2008年の11月27日、Googleが携帯電話で使われる絵文字を国際的な文字コード規格、Unicodeに収録しようというプロジェクト進行中であることを発表しました。では、このニュースは何を意味するのでしょう。そして私たちに何をもたらすのでしょう。今回から3回に分けて考えてみようと思います。
まず歴史を振り返ってみましょう。じつは絵文字を使ったのは携帯電話が最初というわけでありません。先行するものとして1996年にサービス開始された、PHSのDDIポケット(現在のウィルコム)におけるPメールが挙げられます(現在では絵文字は使用不可)。当時の代表的な端末としては、この頃大流行した「たまごっち」を組み込んだ「たまぴっち」があったと書けば、懐かしく思い出す人もいるでしょう。

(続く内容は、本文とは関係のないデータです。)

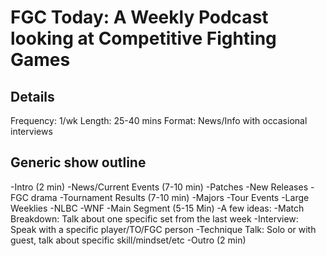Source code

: # FGC Today: A Weekly Podcast looking at Competitive Fighting Games

## Details

Frequency: 1/wk
Length: 25-40 mins
Format: News/Info with occasional interviews

## Generic show outline

-Intro (2 min)
-News/Current Events (7-10 min)
   -Patches
   -New Releases
   -FGC drama
-Tournament Results (7-10 min)
    -Majors
    -Tour Events
    -Large Weeklies
        -NLBC
        -WNF
-Main Segment (5-15 Min)
    -A few ideas:
    -Match Breakdown: Talk about one specific set from the last week
    -Interview: Speak with a specific player/TO/FGC person
    -Technique Talk: Solo or with guest, talk about specific skill/mindset/etc
-Outro (2 min)
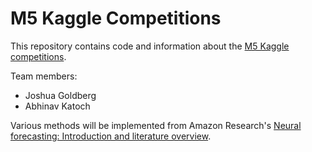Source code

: # M5 Kaggle Competitions

This repository contains code and information about the [M5 Kaggle competitions](https://www.kaggle.com/c/m5-forecasting-accuracy/overview).

Team members:

- Joshua Goldberg
- Abhinav Katoch

Various methods will be implemented from Amazon Research's [Neural forecasting: Introduction and literature overview](https://arxiv.org/pdf/2004.10240.pdf).
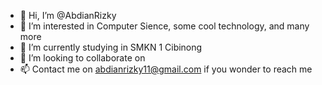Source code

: - 👋 Hi, I’m @AbdianRizky
- 👀 I’m interested in Computer Sience, some cool technology, and many more
- 🌱 I’m currently studying in SMKN 1 Cibinong 
- 💞️ I’m looking to collaborate on 
- 📫 Contact me on abdianrizky11@gmail.com if you wonder to reach me

<!---
AbdianRizky/AbdianRizky is a ✨ special ✨ repository because its `README.md` (this file) appears on your GitHub profile.
You can click the Preview link to take a look at your changes.
--->

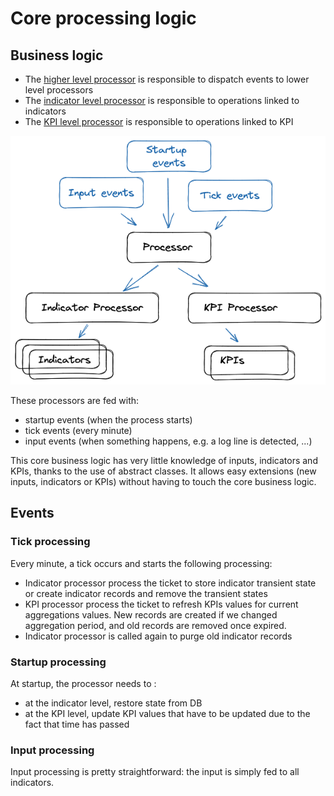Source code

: Core processing logic
=======

## Business logic

- The [higher level processor](backend/src/backend/business/processor.py) is responsible to dispatch events to lower level processors
- The [indicator level processor](backend/src/backend/business/indicators/processor.py) is responsible to operations linked to indicators
- The [KPI level processor](backend/src/backend/business/indicators/processor.py) is responsible to operations linked to KPI

![Processing high level](processing.excalidraw.png)

These processors are fed with:
- startup events (when the process starts)
- tick events (every minute)
- input events (when something happens, e.g. a log line is detected, ...)

This core business logic has very little knowledge of inputs, indicators and KPIs, thanks to the use of abstract classes. It allows easy extensions (new inputs, indicators or KPIs) without having to touch the core business logic.

## Events

### Tick processing

Every minute, a tick occurs and starts the following processing:
- Indicator processor process the ticket to store indicator transient state or create indicator records and remove the transient states
- KPI processor process the ticket to refresh KPIs values for current aggregations values. New records are created if we changed aggregation period, and old records are removed once expired.
- Indicator processor is called again to purge old indicator records

### Startup processing

At startup, the processor needs to :
- at the indicator level, restore state from DB
- at the KPI level, update KPI values that have to be updated due to the fact that time has passed

### Input processing

Input processing is pretty straightforward: the input is simply fed to all indicators.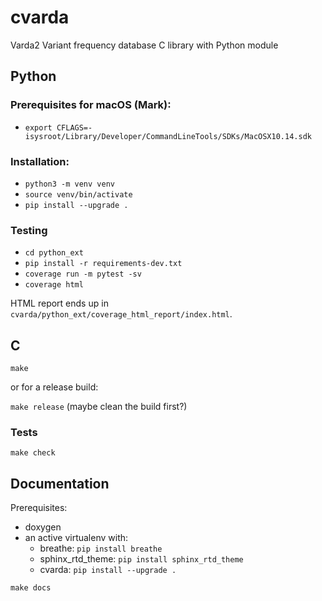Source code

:# cvarda

Varda2 Variant frequency database C library with Python module

## Python

### Prerequisites for macOS (Mark):
- `export CFLAGS=-isysroot/Library/Developer/CommandLineTools/SDKs/MacOSX10.14.sdk`

### Installation:
- `python3 -m venv venv`
- `source venv/bin/activate`
- `pip install --upgrade .`

### Testing

- `cd python_ext`
- `pip install -r requirements-dev.txt`
- `coverage run -m pytest -sv`
- `coverage html`

HTML report ends up in `cvarda/python_ext/coverage_html_report/index.html`.

## C

`make`

or for a release build:

`make release` (maybe clean the build first?)


### Tests

`make check`


## Documentation

Prerequisites:
  - doxygen
  - an active virtualenv with:
    - breathe: `pip install breathe`
    - sphinx_rtd_theme: `pip install sphinx_rtd_theme`
    - cvarda: `pip install --upgrade .`

`make docs`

では携帯電話で絵文字を使うことができるようになったのはいつからかというと、1999年のこと。この年2月にNTTドコモによってインターネット網に接続するiモードがサービス開始、そこでのメールで絵文字が使用可能とされたのが最初です。ついで4月にDDIセルラーグループ(現在のKDDI)によるEZweb、同年10月にJ-PHONE(現在のソフトバンクモバイル)によるJ-スカイ(現在のYahoo!ケータイ)と同種のサービスがつづきます。
しかし、この絵文字には大きな欠点がありました。同じキャリアの端末同士であればなんの問題もなくとも、ほかのキャリアの端末に絵文字を使ったメールを出した途端に、文字が化けてしまったのです。どうしてこんな現象がおこったかといえば、それは携帯電話の絵文字というものは最初から相互運用性をまったく考慮せずに割り当てられたからです。携帯電話はシフトJISという符号化方法を採用しています(図1)。ここでいう符号化方法とは、たとえば「あ」という文字に対してどのような符号を割り当てるのかという方式のことです。

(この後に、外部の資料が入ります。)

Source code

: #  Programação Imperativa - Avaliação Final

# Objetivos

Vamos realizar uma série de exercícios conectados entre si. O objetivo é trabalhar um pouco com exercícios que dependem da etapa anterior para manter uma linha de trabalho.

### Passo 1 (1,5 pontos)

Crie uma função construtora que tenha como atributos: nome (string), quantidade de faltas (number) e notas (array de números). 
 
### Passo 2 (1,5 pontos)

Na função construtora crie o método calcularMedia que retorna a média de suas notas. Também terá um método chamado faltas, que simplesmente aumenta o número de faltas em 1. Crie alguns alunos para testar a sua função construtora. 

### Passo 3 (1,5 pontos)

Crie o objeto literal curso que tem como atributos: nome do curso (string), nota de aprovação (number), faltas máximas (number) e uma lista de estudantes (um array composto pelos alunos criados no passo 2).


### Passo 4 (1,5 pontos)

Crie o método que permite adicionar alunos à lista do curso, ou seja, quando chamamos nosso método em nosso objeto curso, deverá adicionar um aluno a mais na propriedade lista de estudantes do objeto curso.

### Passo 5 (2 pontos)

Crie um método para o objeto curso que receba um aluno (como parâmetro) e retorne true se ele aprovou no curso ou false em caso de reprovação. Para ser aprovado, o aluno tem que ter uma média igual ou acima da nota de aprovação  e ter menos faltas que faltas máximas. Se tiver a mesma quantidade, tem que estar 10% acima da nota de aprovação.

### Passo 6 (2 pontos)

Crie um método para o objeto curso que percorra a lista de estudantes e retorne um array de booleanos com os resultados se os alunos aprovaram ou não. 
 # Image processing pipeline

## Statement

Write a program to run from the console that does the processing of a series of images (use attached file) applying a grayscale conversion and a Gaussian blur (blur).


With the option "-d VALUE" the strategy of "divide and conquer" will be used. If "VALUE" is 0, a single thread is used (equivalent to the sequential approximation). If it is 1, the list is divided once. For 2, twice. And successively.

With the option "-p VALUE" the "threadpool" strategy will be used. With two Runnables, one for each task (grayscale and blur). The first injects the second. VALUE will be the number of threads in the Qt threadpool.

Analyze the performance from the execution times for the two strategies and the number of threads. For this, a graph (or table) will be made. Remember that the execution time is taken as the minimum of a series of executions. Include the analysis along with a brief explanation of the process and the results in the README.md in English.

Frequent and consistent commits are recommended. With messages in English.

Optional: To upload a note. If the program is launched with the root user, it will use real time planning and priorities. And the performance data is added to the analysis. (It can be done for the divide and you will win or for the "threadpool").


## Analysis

上図を見ていただくとおわかりのように、シフトJISはJIS X 0201、JIS X 0208というJIS文字コードの文字セットを使用しています。JIS X 0201はいわゆる半角の英数字や記号、それに半角カナを収録する全部で159文字の規格です。JIS X 0208はいわゆる全角の英数字や記号と全角仮名、それに漢字を収録する全6879文字の規格です。シフトJISにもとづく実装をする限り、これらの規格にある文字を情報交換しても、化けたりすることなく使うことができるわけです。

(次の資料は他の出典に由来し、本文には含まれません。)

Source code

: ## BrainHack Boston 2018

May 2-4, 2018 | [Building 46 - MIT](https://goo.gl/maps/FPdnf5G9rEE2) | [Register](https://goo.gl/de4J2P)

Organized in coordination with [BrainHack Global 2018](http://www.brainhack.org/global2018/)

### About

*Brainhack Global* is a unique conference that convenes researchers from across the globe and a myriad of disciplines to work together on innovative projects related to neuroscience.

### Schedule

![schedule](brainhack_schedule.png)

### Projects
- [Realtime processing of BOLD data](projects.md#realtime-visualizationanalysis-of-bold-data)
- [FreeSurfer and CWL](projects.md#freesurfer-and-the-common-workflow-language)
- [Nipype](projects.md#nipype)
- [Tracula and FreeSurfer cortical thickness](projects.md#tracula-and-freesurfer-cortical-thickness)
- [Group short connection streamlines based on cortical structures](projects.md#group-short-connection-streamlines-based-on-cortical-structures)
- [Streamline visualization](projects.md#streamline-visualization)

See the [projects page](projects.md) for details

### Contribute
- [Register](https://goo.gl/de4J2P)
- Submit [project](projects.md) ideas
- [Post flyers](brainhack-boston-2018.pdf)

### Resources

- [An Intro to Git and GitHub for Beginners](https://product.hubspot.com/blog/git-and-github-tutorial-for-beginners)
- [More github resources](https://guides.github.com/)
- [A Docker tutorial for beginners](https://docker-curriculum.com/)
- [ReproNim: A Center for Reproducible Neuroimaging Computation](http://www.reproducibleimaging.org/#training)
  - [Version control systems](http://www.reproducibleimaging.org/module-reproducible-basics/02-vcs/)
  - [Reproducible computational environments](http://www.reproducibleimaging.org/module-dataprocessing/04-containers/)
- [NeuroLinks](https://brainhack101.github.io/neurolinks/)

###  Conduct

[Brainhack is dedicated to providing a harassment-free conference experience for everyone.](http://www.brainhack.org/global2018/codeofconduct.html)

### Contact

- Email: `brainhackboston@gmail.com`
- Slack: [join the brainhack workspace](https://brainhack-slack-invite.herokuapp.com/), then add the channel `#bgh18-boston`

しかしよくこの図を見ると、これらのほかにオレンジ色の「JIS X 0208を収容した余りの部分」が大きく広がっていることがわかります。キャリア各社の絵文字はこの部分に割り当てられているのですが、問題は割り当て方が各社各様、思い思いに割り当ててしまったところにあります。つまり最初から情報交換して文字化けしないなどということは考えておらず、だからキャリア間で絵文字をやり取りして文字化けするのは当然の結果というわけです。